[Stored records]
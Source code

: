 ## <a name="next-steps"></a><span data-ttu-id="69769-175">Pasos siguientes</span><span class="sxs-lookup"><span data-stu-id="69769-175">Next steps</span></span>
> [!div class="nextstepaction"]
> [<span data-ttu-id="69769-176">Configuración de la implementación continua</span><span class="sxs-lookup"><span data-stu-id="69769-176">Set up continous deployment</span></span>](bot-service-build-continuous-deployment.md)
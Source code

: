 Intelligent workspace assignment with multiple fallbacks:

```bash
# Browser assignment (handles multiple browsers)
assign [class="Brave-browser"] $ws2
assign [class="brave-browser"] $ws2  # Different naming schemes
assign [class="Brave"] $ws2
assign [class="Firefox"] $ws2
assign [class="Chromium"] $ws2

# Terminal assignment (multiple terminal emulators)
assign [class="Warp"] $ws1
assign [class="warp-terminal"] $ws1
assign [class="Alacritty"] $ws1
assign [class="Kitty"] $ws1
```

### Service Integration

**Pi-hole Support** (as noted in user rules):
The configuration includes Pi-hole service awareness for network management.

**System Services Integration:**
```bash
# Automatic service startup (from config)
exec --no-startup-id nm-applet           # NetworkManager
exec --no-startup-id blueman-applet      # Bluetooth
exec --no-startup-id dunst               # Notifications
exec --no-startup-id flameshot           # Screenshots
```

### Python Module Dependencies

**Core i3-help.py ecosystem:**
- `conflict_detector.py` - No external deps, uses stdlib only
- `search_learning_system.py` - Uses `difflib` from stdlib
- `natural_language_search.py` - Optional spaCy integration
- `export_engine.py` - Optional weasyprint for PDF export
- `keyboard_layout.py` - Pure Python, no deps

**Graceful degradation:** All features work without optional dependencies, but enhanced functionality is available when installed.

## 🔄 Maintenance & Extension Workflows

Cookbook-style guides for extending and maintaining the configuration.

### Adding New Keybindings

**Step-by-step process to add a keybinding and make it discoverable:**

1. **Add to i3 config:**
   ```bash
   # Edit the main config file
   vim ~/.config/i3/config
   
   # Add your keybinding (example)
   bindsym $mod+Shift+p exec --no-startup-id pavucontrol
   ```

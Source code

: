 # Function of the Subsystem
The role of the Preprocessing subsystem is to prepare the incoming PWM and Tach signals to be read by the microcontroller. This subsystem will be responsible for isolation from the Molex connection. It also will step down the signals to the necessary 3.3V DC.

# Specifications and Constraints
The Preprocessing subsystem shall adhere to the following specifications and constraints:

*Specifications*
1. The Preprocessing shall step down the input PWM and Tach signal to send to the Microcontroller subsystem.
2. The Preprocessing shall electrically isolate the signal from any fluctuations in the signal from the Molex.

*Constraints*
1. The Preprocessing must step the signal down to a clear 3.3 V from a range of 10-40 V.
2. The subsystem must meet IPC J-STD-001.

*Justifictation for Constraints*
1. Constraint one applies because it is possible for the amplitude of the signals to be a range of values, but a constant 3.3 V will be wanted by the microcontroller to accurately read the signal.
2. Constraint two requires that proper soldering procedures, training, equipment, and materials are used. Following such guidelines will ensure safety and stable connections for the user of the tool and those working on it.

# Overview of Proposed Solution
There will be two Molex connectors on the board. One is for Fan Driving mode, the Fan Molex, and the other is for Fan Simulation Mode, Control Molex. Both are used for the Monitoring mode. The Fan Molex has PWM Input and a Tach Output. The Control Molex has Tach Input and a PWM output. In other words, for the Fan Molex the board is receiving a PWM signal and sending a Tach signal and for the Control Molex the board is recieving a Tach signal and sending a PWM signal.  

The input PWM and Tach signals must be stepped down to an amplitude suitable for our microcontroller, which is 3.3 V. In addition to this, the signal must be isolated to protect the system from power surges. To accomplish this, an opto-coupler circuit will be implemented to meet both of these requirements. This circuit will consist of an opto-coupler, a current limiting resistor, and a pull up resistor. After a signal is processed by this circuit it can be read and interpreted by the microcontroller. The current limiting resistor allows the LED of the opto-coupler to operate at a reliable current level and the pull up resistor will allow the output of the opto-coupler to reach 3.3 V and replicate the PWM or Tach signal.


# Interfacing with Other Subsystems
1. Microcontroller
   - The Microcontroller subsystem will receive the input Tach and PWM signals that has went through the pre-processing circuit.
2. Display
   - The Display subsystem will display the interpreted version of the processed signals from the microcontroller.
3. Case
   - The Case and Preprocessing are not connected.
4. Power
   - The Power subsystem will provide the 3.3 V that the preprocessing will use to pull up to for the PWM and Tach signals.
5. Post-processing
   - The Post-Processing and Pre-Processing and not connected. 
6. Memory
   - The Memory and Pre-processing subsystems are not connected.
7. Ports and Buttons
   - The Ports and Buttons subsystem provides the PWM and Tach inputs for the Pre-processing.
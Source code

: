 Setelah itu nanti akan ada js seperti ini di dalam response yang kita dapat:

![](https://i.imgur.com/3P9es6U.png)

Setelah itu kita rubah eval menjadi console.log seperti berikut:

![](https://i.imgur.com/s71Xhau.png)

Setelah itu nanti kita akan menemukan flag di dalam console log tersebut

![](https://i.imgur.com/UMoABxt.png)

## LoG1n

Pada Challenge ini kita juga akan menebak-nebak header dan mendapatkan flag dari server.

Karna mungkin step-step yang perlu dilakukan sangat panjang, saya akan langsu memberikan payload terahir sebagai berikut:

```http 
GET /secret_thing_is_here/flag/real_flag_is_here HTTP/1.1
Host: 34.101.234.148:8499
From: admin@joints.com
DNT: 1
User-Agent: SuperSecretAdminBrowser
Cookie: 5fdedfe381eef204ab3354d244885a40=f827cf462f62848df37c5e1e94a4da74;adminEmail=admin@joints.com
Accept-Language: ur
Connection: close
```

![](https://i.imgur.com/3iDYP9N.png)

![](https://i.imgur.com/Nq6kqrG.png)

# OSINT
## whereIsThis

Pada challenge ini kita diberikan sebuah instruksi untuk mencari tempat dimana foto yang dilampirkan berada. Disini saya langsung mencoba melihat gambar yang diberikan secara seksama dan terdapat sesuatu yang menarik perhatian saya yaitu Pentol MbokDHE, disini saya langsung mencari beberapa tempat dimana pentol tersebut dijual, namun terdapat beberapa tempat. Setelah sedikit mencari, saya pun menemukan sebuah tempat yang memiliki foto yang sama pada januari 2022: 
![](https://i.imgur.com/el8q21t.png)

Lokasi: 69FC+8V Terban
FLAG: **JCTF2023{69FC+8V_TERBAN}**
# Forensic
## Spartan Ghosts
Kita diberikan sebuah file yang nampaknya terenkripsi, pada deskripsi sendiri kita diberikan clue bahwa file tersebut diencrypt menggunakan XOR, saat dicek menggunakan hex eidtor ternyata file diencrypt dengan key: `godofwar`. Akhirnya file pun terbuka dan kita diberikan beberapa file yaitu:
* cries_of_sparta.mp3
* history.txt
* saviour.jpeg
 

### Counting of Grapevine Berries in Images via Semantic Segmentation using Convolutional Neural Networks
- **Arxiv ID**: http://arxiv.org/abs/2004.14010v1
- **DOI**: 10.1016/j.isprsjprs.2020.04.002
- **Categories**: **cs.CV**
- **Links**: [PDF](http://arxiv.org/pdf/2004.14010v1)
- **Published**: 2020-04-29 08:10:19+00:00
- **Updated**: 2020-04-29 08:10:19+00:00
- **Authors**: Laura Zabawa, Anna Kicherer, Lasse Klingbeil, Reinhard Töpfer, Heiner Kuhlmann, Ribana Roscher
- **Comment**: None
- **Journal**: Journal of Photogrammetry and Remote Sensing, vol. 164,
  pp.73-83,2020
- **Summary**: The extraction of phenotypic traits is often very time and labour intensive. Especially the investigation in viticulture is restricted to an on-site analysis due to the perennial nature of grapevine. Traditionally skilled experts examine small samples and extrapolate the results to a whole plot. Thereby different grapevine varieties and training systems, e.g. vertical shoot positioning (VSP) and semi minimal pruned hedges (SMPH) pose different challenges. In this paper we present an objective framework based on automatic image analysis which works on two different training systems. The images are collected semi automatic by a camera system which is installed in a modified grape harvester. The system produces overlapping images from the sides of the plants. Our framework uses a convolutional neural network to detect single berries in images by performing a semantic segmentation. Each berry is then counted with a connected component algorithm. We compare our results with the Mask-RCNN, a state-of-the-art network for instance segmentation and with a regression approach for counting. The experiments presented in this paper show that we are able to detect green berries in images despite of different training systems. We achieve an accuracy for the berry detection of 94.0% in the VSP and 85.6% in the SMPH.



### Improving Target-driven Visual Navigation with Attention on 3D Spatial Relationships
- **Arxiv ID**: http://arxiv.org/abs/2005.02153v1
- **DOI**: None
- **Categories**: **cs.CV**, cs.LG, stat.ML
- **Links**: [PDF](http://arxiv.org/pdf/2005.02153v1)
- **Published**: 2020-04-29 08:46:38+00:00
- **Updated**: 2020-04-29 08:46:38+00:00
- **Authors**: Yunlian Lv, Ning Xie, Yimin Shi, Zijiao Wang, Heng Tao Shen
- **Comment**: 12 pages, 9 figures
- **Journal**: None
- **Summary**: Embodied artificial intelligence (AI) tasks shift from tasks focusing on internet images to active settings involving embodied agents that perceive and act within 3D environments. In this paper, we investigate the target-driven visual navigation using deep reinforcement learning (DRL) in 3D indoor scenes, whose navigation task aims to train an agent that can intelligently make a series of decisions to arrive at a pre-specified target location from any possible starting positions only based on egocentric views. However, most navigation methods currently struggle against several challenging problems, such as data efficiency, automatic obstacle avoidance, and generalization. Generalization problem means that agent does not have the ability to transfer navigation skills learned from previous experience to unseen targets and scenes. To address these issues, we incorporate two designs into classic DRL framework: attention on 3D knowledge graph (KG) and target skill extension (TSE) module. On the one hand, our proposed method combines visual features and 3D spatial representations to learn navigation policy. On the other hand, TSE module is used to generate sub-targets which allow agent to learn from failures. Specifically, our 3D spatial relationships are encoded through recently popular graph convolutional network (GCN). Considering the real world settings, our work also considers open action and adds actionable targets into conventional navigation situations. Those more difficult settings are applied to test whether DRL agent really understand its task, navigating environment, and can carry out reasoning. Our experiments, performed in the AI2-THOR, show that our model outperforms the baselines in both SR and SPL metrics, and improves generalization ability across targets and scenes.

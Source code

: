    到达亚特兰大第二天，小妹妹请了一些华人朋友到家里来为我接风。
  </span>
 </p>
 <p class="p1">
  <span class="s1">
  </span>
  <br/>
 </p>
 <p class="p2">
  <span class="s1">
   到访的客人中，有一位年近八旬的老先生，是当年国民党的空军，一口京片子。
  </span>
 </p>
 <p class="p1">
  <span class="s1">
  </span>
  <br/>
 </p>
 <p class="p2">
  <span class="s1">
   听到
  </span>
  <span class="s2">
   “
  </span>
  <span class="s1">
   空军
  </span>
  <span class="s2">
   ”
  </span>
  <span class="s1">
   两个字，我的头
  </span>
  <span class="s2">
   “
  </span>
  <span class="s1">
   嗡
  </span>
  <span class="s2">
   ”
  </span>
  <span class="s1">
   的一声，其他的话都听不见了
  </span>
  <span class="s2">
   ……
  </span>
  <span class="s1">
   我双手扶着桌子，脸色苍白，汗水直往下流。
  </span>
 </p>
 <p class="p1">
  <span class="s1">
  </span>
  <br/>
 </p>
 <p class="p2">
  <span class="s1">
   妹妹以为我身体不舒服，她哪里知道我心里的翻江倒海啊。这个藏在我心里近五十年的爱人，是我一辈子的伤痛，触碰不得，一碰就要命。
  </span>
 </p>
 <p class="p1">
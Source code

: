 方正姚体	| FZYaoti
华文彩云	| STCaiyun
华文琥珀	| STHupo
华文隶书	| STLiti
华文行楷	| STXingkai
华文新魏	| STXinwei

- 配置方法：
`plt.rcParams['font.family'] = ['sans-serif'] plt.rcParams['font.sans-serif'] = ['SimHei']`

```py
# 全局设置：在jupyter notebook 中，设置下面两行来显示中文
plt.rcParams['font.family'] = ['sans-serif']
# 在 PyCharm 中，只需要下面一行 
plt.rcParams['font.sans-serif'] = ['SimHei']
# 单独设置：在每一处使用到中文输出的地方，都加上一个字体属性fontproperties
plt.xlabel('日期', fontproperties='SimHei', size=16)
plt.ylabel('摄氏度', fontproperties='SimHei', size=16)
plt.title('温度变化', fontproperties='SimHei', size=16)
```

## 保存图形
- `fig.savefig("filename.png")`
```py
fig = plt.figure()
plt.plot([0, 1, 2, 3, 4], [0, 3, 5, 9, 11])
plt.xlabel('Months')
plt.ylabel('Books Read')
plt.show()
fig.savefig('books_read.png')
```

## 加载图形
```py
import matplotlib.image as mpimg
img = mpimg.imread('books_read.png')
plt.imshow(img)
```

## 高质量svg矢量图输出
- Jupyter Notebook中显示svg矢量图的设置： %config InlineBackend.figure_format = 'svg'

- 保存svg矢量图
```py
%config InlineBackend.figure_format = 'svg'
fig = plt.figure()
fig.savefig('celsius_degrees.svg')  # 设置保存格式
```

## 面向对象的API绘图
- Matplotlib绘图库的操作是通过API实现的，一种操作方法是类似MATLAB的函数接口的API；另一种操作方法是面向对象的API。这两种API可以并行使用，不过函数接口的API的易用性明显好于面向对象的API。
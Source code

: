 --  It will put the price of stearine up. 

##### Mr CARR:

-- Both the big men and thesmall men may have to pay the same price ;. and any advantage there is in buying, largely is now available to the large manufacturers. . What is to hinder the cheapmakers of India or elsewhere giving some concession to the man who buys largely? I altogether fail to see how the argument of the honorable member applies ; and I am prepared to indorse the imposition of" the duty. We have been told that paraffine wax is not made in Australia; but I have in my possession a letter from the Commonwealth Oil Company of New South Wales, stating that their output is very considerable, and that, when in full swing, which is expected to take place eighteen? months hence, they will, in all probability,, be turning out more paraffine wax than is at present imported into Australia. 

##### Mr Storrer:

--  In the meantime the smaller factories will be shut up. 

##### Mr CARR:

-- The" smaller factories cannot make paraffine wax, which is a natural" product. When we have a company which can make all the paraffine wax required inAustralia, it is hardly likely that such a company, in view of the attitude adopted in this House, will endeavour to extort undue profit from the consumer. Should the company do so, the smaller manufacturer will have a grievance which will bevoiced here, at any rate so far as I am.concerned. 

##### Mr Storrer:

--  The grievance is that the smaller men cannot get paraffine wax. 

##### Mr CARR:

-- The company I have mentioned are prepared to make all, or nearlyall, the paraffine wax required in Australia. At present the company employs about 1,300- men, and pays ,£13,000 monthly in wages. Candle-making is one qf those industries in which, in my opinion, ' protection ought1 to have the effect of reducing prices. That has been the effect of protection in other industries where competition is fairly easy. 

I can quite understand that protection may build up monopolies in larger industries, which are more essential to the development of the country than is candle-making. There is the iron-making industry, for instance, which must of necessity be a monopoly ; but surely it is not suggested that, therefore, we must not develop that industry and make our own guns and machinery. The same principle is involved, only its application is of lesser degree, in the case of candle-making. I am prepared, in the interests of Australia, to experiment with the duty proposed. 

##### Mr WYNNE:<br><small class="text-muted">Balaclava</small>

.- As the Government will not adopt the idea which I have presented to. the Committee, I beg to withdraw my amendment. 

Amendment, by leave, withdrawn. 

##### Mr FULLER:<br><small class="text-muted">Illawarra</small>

## Your assignment
Copy the entries above exactly, but only from the line holding "of the Subsystem" through the line holding "There will be", both included.

## Exercise answer
: # Function of the Subsystem
The role of the Preprocessing subsystem is to prepare the incoming PWM and Tach signals to be read by the microcontroller. This subsystem will be responsible for isolation from the Molex connection. It also will step down the signals to the necessary 3.3V DC.

# Specifications and Constraints
The Preprocessing subsystem shall adhere to the following specifications and constraints:

*Specifications*
1. The Preprocessing shall step down the input PWM and Tach signal to send to the Microcontroller subsystem.
2. The Preprocessing shall electrically isolate the signal from any fluctuations in the signal from the Molex.

*Constraints*
1. The Preprocessing must step the signal down to a clear 3.3 V from a range of 10-40 V.
2. The subsystem must meet IPC J-STD-001.

*Justifictation for Constraints*
1. Constraint one applies because it is possible for the amplitude of the signals to be a range of values, but a constant 3.3 V will be wanted by the microcontroller to accurately read the signal.
2. Constraint two requires that proper soldering procedures, training, equipment, and materials are used. Following such guidelines will ensure safety and stable connections for the user of the tool and those working on it.

# Overview of Proposed Solution
There will be two Molex connectors on the board. One is for Fan Driving mode, the Fan Molex, and the other is for Fan Simulation Mode, Control Molex. Both are used for the Monitoring mode. The Fan Molex has PWM Input and a Tach Output. The Control Molex has Tach Input and a PWM output. In other words, for the Fan Molex the board is receiving a PWM signal and sending a Tach signal and for the Control Molex the board is recieving a Tach signal and sending a PWM signal.  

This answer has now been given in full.